In the cell next door, ‘American Pie’ was replaced by Billy Joel’s ‘Piano Man’, roared out like a football chant.

Logan stood and smiled down at Dr Marks. ‘I’ll pop past in the morning: say goodbye before they drag you off.’ A wink. ‘Have a nice night.’

Police. They spill out of the ugly striped building like woodlice from beneath a rotting log. Marching about, dragging coils of fizzing blue and red behind them like angry tentacles. Reaching along the granite streets, searching, probing.

They should be on the same side, but they’re not. They don’t see. Don’t see the Beasts and the Angels, the Witches and the Kelpie, the Wraith and the Ogres and the Ghosts.
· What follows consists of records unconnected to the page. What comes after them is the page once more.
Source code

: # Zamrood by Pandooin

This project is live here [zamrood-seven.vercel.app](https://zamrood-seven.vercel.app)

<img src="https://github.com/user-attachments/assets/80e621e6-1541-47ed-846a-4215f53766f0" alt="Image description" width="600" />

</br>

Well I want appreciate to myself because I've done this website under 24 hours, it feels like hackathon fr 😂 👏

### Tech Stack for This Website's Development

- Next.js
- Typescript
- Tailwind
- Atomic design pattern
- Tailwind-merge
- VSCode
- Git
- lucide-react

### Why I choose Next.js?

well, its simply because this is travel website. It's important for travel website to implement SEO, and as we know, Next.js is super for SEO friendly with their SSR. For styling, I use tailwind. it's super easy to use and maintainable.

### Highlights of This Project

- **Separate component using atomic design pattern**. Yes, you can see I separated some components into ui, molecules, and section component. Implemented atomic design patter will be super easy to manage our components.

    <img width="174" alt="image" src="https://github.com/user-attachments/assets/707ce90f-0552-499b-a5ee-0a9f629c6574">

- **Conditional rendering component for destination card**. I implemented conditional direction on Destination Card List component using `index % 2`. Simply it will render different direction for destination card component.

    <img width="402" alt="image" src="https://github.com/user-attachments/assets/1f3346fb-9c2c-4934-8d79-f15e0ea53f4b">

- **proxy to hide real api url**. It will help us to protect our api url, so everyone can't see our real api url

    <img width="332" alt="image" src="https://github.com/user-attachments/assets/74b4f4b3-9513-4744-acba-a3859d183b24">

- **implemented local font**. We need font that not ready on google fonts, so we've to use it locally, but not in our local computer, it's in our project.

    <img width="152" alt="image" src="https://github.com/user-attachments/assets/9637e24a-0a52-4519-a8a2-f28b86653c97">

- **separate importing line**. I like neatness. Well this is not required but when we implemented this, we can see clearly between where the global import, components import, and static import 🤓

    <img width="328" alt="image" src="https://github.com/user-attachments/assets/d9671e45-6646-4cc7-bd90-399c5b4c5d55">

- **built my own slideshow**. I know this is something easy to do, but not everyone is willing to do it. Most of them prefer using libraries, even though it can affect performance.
Don’t see the Hand of Death as they prowl the street.

They think everyone is Sheep.

They think she is Sheep.

But she’s so much more than that.

Rowan takes a deep breath and crosses the road — walks out into the middle of them.

The Kirk is my sword and my shield.

A pair of them laugh at a shared joke, shoulders hunched against the rain. They don’t even see her.

Then there he is.

In the tunnels beneath the earth he looked so normal, but here. . His aura is different from the others. It’s blue and red, but ribbons of gold and black undulate around his head. A halo of light and darkness. Is he an Angel, or a Hand of Death? Does he even know himself?
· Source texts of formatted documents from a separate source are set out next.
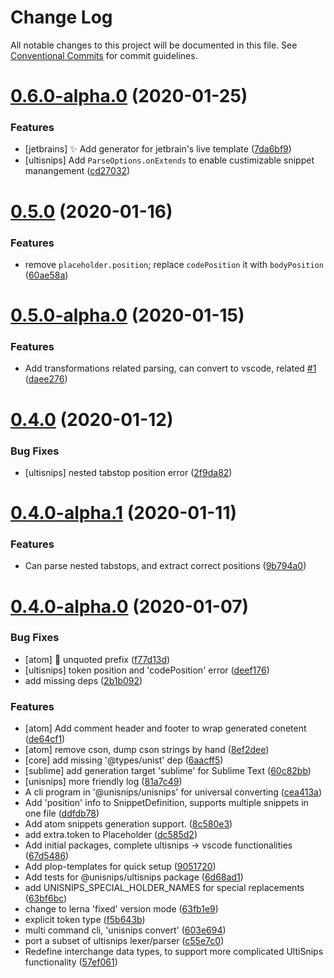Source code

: # Change Log

All notable changes to this project will be documented in this file.
See [Conventional Commits](https://conventionalcommits.org) for commit guidelines.

# [0.6.0-alpha.0](https://github.com/hikerpig/unisnips/compare/v0.5.1-alpha.0...v0.6.0-alpha.0) (2020-01-25)


### Features

* [jetbrains] :sparkles: Add generator for jetbrain's live template ([7da6bf9](https://github.com/hikerpig/unisnips/commit/7da6bf9c9ae7c672e57bc94ecba3f9d86d55c5e3))
* [ultisnips] Add `ParseOptions.onExtends` to enable custimizable snippet manangement ([cd27032](https://github.com/hikerpig/unisnips/commit/cd27032f9367f253836aa82dc8e4ca4fa639845a))





# [0.5.0](https://github.com/hikerpig/unisnips/compare/v0.5.0-alpha.0...v0.5.0) (2020-01-16)


### Features

* remove `placeholder.position`; replace `codePosition` it with `bodyPosition` ([60ae58a](https://github.com/hikerpig/unisnips/commit/60ae58a14081de5e9b2a88ed2d05c7f6c9cc3d3b))



# [0.5.0-alpha.0](https://github.com/hikerpig/unisnips/compare/v0.4.0...v0.5.0-alpha.0) (2020-01-15)


### Features

* Add transformations related parsing, can convert to vscode, related [#1](https://github.com/hikerpig/unisnips/issues/1) ([daee276](https://github.com/hikerpig/unisnips/commit/daee276b59bd4d5b62cd1bd401d42b7304091ebe))



# [0.4.0](https://github.com/hikerpig/unisnips/compare/v0.4.0-alpha.1...v0.4.0) (2020-01-12)


### Bug Fixes

* [ultisnips] nested tabstop position error ([2f9da82](https://github.com/hikerpig/unisnips/commit/2f9da82c5ca7b763dcbc5cd7fe7bb3b63442a190))



# [0.4.0-alpha.1](https://github.com/hikerpig/unisnips/compare/v0.4.0-alpha.0...v0.4.0-alpha.1) (2020-01-11)


### Features

* Can parse nested tabstops, and extract correct positions ([9b794a0](https://github.com/hikerpig/unisnips/commit/9b794a015cbaf6ff5bea905fdd6d7d82c5c10e2e))



# [0.4.0-alpha.0](https://github.com/hikerpig/unisnips/compare/67d548642796a88231b72dc4bcdea25f632e794a...v0.4.0-alpha.0) (2020-01-07)


### Bug Fixes

* [atom] :bug: unquoted prefix ([f77d13d](https://github.com/hikerpig/unisnips/commit/f77d13d6123b8024807ee5ff3216b41121a812b4))
* [ultisnips] token position and 'codePosition' error ([deef176](https://github.com/hikerpig/unisnips/commit/deef176b11055b7bdd1151a616c0c9e86930bc3b))
* add missing deps ([2b1b092](https://github.com/hikerpig/unisnips/commit/2b1b092cde68f5865bd2a4f9b82b61f27031e3b3))


### Features

* [atom] Add comment header and footer to wrap generated conetent ([de64cf1](https://github.com/hikerpig/unisnips/commit/de64cf1702bb6ce750681084bd04556af0ccfe72))
* [atom] remove cson, dump cson strings by hand ([8ef2dee](https://github.com/hikerpig/unisnips/commit/8ef2dee070fee92c1cf609a2b62edd47e225988c))
* [core] add missing '@types/unist' dep ([6aacff5](https://github.com/hikerpig/unisnips/commit/6aacff5e50bac8cb1c0594483a3a3d4bc71299e1))
* [sublime] add generation target 'sublime' for Sublime Text ([60c82bb](https://github.com/hikerpig/unisnips/commit/60c82bb0e084401948122b05a1cb9815da7db5ef))
* [unisnips] more friendly log ([81a7c49](https://github.com/hikerpig/unisnips/commit/81a7c491328c69a71296dacd2a5db7023db33f2e))
* A cli program in '@unisnips/unisnips' for universal converting ([cea413a](https://github.com/hikerpig/unisnips/commit/cea413a585c0da9ed7498f99cf7593883311829e))
* Add 'position' info to SnippetDefinition, supports multiple snippets in one file ([ddfdb78](https://github.com/hikerpig/unisnips/commit/ddfdb78b712e3a419f6a44defe8b58b448aa5d0b))
* Add atom snippets generation support. ([8c580e3](https://github.com/hikerpig/unisnips/commit/8c580e3aa62e1d293af8517e96028e4bf26ed40d))
* add extra.token to Placeholder ([dc585d2](https://github.com/hikerpig/unisnips/commit/dc585d2f7d3d7f612bd9e88966f4cc7f28f8c5db))
* Add initial packages, complete ultisnips -> vscode functionalities ([67d5486](https://github.com/hikerpig/unisnips/commit/67d548642796a88231b72dc4bcdea25f632e794a))
* Add plop-templates for quick setup ([9051720](https://github.com/hikerpig/unisnips/commit/9051720c10e734010775123e291230e38b5fd148))
* Add tests for @unisnips/ultisnips package ([6d68ad1](https://github.com/hikerpig/unisnips/commit/6d68ad1920afb87d51d9226b5b511575889bf7c4))
* add UNISNIPS_SPECIAL_HOLDER_NAMES for special replacements ([63bf6bc](https://github.com/hikerpig/unisnips/commit/63bf6bcf4ada923339cefc096251639dc3f59a8a))
* change to lerna 'fixed' version mode ([63fb1e9](https://github.com/hikerpig/unisnips/commit/63fb1e9f23e57fe0db4d13eca0f3d5788371924f))
* explicit token type ([f5b643b](https://github.com/hikerpig/unisnips/commit/f5b643b924f63ef58f5fe5856cc6d6d22731e7c1))
* multi command cli, 'unisnips convert' ([603e694](https://github.com/hikerpig/unisnips/commit/603e6947928bb6b56c4d4d71b9cdef0942891ae2))
* port a subset of ultisnips lexer/parser ([c55e7c0](https://github.com/hikerpig/unisnips/commit/c55e7c006725a2b90deda5b7b4884464178d3c6a))
* Redefine interchange data types, to support more complicated UltiSnips functionality ([57ef061](https://github.com/hikerpig/unisnips/commit/57ef0615e99cd3fecc5fc58baf63717fd71ab325))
And if she told him, would it make any difference?

He turns up his collar and runs across the road to his weary battered Fiat, fumbles with his keys, swearing in the rain, then gets in behind the wheel. Reverses out of the parking space in a cloud of greasy exhaust, his aura lighting up the inside of the car like an angry disco.
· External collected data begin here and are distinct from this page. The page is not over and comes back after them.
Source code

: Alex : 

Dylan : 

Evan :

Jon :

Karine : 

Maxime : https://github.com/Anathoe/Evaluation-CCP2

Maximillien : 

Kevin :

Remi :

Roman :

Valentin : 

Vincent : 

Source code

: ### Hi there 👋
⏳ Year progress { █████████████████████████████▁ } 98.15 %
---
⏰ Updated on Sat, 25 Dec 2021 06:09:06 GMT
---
Rowan steps out onto the road, watching him disappear into the rain. Then reaches into her pocket and feels the knot of bones, safe in its nest of tissue paper.

Soon. .

She turns her face to the heavy orange clouds and closes her eyes. The rain is cool and soothing on her skin, tiny cold kisses from the heavens. Making everything-

The hard blare of a car horn makes her flinch. She spins around and there’s a patrol car less than three feet away. Its headlights flash at her, and she holds up a hand, then steps back onto the pavement.

The patrol car drives by. Its occupants don’t even look in her direction. They think she’s just another Sheep.

Rowan steps back out into the road. His Fiat is nothing but a memory written on tarmac with raindrops. But that’s all right. She has plenty of time to wander back to where her own car’s parked.

After all, there’s no need to rush: she knows where he’s going.